Wooden pallets have long been used for handling material. Wooden pallets are relatively cheap, simple, and durable. However, wooden pallets are relatively heavy and require costly hand labor in their fabrication.
Generally, plastic pallets can be easily molded and are relatively stronger and lighter in weight than wooden pallets. Furthermore, in general, plastic pallets are more durable than wooden pallets.
A number of plastic pallets have been proposed. For example, U.S. Pat. No. 3,951,078 discloses a unitary plastic pallet.
U.S. Pat. Nos. 4,051,787 and 3,938,448 both disclose plastic pallets having top and bottom halves which are heat-fused or adhesively connected together.
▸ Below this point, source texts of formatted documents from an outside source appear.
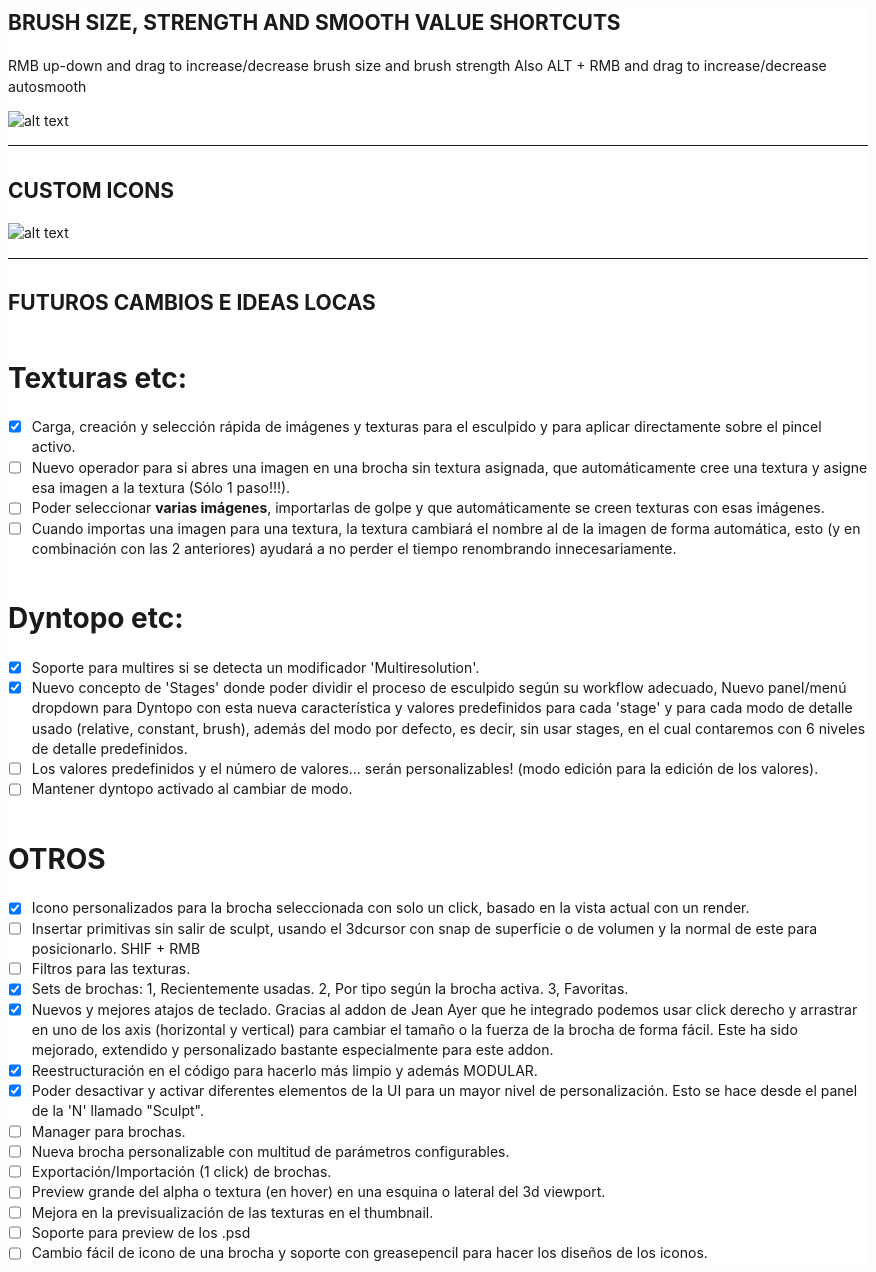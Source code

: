 BRUSH SIZE, STRENGTH AND SMOOTH VALUE SHORTCUTS
---
RMB up-down and drag to increase/decrease brush size and brush strength
Also ALT + RMB and drag to increase/decrease autosmooth

![alt text](http://3.bp.blogspot.com/-NyBd_bUgZHE/XRKTZRIFQFI/AAAAAAAAAzo/8KDk8GPTbsEofzzQeMQzpS_gvIZkfhZUwCK4BGAYYCw/s320/PiLT8oPtT5.gif "Brush resize, strength and smooth shortcut")

---
CUSTOM ICONS
---
![alt text](http://4.bp.blogspot.com/-QOTH4wgMenI/XPVO9HooF-I/AAAAAAAAAg8/GNsISB9Rlpkz61XbmH-p3lKqIdm4EVaugCK4BGAYYCw/s640/icons.png "Icons")

---

FUTUROS CAMBIOS E IDEAS LOCAS
---
# Texturas etc:
- [x] Carga, creación y selección rápida de imágenes y texturas para el esculpido y para aplicar directamente sobre el pincel activo.
- [ ] Nuevo operador para si abres una imagen en una brocha sin textura asignada, que automáticamente cree una textura y asigne esa imagen a la textura (Sólo 1 paso!!!).
- [ ] Poder seleccionar **varias imágenes**, importarlas de golpe y que automáticamente se creen texturas con esas imágenes.
- [ ] Cuando importas una imagen para una textura, la textura cambiará el nombre al de la imagen de forma automática, esto (y en combinación con las 2 anteriores) ayudará a no perder el tiempo renombrando innecesariamente.

# Dyntopo etc:
- [x] Soporte para multires si se detecta un modificador 'Multiresolution'.
- [x] Nuevo concepto de 'Stages' donde poder dividir el proceso de esculpido según su workflow adecuado, Nuevo panel/menú dropdown para Dyntopo con esta nueva característica y valores predefinidos para cada 'stage' y para cada modo de detalle usado (relative, constant, brush), además del modo por defecto, es decir, sin usar stages, en el cual contaremos con 6 niveles de detalle predefinidos.
- [ ] Los valores predefinidos y el número de valores... serán personalizables! (modo edición para la edición de los valores).
- [ ] Mantener dyntopo activado al cambiar de modo.

# OTROS
- [x] Icono personalizados para la brocha seleccionada con solo un click, basado en la vista actual con un render.
- [ ] Insertar primitivas sin salir de sculpt, usando el 3dcursor con snap de superficie o de volumen y la normal de este para posicionarlo. SHIF + RMB
- [ ] Filtros para las texturas.
- [x] Sets de brochas: 1, Recientemente usadas. 2, Por tipo según la brocha activa. 3, Favoritas.
- [x] Nuevos y mejores atajos de teclado. Gracias al addon de Jean Ayer que he integrado podemos usar click derecho y arrastrar en uno de los axis (horizontal y vertical) para cambiar el tamaño o la fuerza de la brocha de forma fácil. Este ha sido mejorado, extendido y personalizado bastante especialmente para este addon.
- [x] Reestructuración en el código para hacerlo más limpio y además MODULAR.
- [x] Poder desactivar y activar diferentes elementos de la UI para un mayor nivel de personalización. Esto se hace desde el panel de la 'N' llamado "Sculpt".
- [ ] Manager para brochas.
- [ ] Nueva brocha personalizable con multitud de parámetros configurables.
- [ ] Exportación/Importación (1 click) de brochas.
- [ ] Preview grande del alpha o textura (en hover) en una esquina o lateral del 3d viewport.
- [ ] Mejora en la previsualización de las texturas en el thumbnail.
- [ ] Soporte para preview de los .psd
- [ ] Cambio fácil de icono de una brocha y soporte con greasepencil para hacer los diseños de los iconos.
U.S. Pat. No. 4,843,976 discloses a plastic pallet including a pair of identical frame members or decks that are interconnected by specially designed connectors. The connectors include flexible tangs that have barbs which engage abutments on the frame members that are recessed below the exposed surfaces thereof so that the connectors can be snap-fitted onto the frame members.
U.S. Pat. No. 4,597,338 discloses a plastic pallet having identical upper and lower pallet halves. Each pallet half is formed with a rigid rectangular load-supporting platform having symmetrically disposed rows of supporting posts and latching leg assemblies projecting vertically from one surface of its platform. The legs on one pallet half can be inserted into posts of the other to snap-lock the two halves together. Spaced skirt portions along each edge of the platforms engage those of the other pallet half to define forklift tine receiving openings in each side of the pallet.
While a number of plastic pallets have been proposed, these proposed solutions have not been widely accepted and there remains a need for a plastic pallet that is relatively inexpensive, light in weight, durable, capable of supporting heavy loads, is easy to assemble and disassemble, and has a minimum number of parts.